((

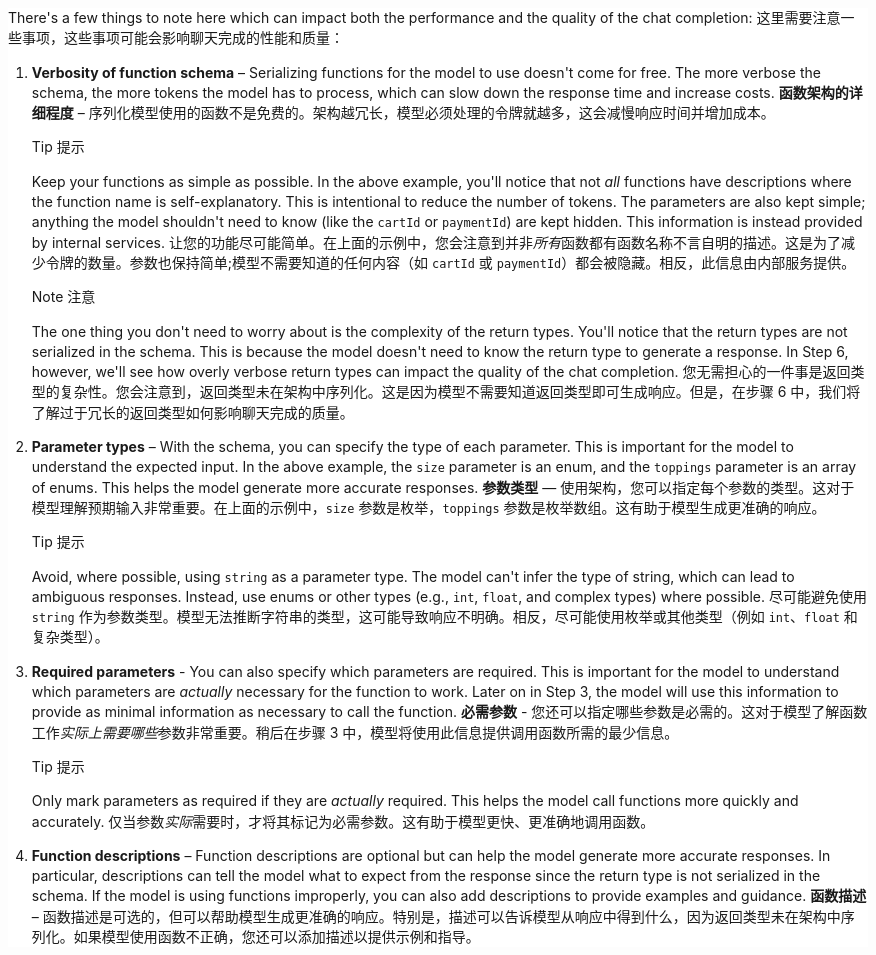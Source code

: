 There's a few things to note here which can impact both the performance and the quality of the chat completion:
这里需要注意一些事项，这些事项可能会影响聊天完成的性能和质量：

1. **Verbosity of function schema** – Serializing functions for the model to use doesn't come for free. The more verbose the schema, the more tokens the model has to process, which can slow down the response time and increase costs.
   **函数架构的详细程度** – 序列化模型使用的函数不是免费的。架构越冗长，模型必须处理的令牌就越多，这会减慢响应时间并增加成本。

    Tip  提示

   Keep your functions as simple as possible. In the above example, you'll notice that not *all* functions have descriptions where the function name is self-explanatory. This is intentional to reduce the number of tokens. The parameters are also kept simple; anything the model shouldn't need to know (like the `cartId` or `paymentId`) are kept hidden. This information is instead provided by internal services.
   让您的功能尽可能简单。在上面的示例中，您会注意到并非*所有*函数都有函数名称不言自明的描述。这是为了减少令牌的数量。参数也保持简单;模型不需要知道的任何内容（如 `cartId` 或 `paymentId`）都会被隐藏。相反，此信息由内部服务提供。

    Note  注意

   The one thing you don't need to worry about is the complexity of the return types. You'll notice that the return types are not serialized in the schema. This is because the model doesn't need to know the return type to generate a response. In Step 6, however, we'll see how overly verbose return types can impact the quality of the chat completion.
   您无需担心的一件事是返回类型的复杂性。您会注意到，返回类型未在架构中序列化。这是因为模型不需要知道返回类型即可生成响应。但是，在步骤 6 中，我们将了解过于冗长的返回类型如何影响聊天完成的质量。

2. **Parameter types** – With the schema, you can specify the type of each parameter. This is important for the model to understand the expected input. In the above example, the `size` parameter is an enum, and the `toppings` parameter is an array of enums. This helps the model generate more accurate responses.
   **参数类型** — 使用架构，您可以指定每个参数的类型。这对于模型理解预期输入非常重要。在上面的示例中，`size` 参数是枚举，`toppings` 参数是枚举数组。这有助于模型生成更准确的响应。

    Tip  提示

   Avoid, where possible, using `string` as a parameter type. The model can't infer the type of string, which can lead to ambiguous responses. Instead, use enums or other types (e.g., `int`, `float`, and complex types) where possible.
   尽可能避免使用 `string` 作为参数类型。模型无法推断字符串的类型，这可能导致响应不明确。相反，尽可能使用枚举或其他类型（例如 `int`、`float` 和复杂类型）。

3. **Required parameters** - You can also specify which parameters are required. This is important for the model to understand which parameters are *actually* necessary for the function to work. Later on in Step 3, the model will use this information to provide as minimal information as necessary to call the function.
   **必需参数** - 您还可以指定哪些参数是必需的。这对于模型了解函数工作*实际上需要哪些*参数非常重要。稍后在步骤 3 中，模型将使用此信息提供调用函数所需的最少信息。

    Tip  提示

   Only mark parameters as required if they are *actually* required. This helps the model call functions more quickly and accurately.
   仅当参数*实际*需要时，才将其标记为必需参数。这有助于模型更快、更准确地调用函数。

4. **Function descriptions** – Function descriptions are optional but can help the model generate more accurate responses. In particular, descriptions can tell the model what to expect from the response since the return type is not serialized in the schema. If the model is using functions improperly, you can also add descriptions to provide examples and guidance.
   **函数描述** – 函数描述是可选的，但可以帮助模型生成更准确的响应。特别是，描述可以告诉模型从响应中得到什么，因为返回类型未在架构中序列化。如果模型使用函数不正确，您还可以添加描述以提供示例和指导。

))
((

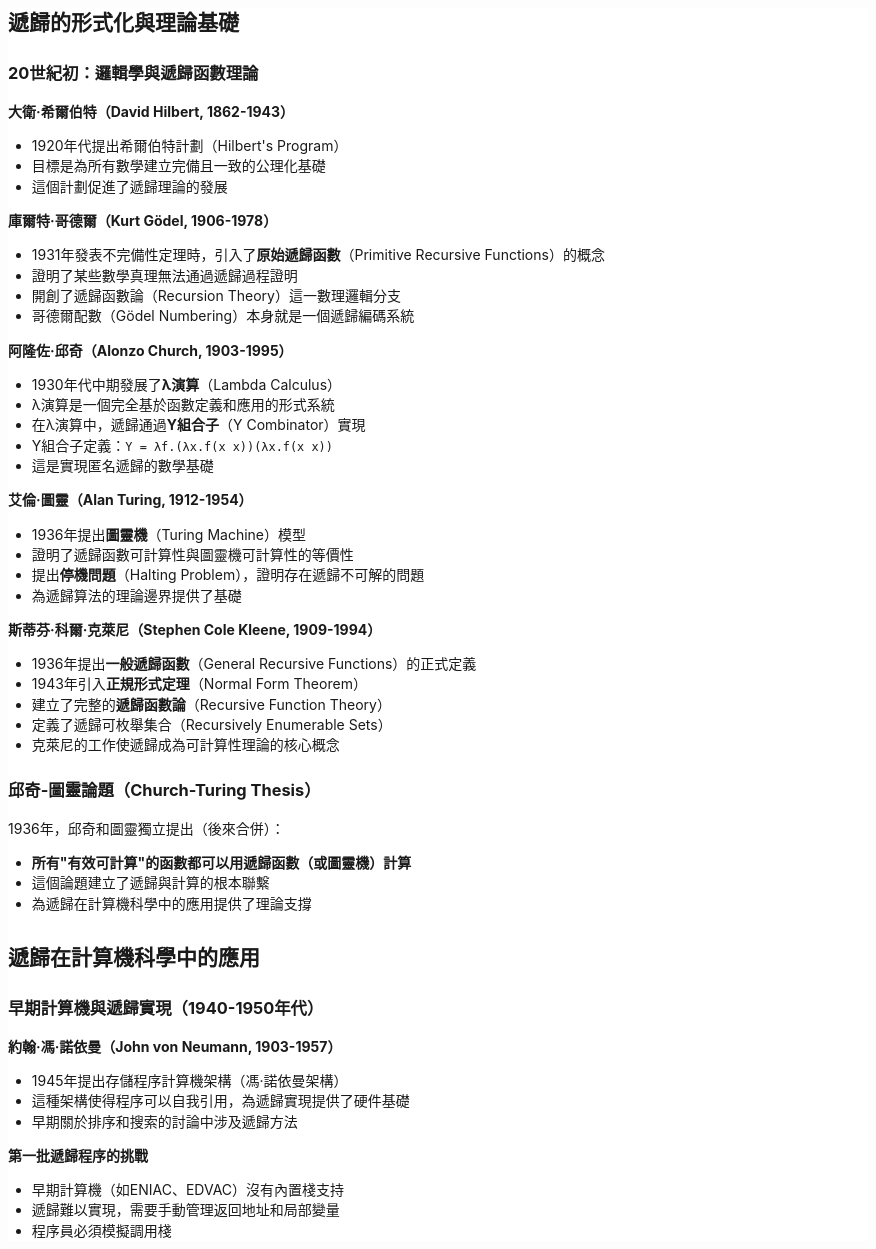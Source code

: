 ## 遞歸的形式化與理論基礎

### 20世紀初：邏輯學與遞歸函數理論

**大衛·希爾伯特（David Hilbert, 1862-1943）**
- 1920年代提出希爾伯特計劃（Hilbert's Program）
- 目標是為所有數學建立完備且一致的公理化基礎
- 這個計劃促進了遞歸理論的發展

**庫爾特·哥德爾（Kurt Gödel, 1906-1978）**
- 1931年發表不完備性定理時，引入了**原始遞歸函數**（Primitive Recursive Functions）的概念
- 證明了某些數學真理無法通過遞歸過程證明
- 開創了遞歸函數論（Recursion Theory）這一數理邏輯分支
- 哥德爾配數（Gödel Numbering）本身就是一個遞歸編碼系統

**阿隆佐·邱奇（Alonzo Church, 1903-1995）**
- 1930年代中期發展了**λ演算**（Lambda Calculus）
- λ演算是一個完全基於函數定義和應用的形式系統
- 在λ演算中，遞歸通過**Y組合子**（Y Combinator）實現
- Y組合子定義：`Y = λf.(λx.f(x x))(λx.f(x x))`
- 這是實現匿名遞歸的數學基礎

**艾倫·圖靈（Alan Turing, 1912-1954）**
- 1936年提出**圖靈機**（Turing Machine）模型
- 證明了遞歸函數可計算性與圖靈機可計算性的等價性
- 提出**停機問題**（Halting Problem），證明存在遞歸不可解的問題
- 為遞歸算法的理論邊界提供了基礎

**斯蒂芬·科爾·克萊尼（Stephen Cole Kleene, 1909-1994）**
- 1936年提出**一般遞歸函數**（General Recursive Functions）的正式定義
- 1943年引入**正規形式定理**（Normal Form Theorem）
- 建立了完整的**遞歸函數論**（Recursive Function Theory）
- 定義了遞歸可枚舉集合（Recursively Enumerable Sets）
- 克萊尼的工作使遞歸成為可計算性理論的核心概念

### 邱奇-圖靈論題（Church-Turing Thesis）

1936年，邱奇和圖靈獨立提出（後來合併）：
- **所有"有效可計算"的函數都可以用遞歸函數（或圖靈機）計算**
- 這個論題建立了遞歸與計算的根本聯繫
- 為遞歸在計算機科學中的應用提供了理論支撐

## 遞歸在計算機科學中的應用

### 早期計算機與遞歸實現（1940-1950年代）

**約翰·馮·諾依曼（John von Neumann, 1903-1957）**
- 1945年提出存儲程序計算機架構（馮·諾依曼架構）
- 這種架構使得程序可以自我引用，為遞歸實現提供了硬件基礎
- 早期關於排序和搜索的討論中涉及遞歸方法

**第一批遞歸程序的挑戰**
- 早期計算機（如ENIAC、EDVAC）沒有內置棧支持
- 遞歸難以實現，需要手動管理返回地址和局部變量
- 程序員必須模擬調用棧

))
((

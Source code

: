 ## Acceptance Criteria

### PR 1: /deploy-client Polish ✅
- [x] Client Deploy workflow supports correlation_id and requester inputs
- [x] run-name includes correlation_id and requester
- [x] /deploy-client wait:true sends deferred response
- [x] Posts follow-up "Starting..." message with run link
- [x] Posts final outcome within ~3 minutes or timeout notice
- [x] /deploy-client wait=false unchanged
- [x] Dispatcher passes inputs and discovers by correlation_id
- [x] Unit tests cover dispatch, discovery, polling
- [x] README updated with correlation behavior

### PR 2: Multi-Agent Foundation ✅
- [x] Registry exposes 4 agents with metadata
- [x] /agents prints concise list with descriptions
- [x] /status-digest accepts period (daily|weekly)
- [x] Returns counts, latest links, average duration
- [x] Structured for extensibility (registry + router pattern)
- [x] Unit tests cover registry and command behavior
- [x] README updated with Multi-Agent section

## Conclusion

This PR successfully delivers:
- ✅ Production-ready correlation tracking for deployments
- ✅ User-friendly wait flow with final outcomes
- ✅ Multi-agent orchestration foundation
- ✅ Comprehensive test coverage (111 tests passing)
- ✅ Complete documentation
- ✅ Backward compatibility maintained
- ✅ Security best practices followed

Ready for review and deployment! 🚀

))

| Description of the task |
Which lines of the listing above hold the word "that"? Copy each of them.

| Exercise solution |
   Keep your functions as simple as possible. In the above example, you'll notice that not *all* functions have descriptions where the function name is self-explanatory. This is intentional to reduce the number of tokens. The parameters are also kept simple; anything the model shouldn't need to know (like the `cartId` or `paymentId`) are kept hidden. This information is instead provided by internal services.
   The one thing you don't need to worry about is the complexity of the return types. You'll notice that the return types are not serialized in the schema. This is because the model doesn't need to know the return type to generate a response. In Step 6, however, we'll see how overly verbose return types can impact the quality of the chat completion.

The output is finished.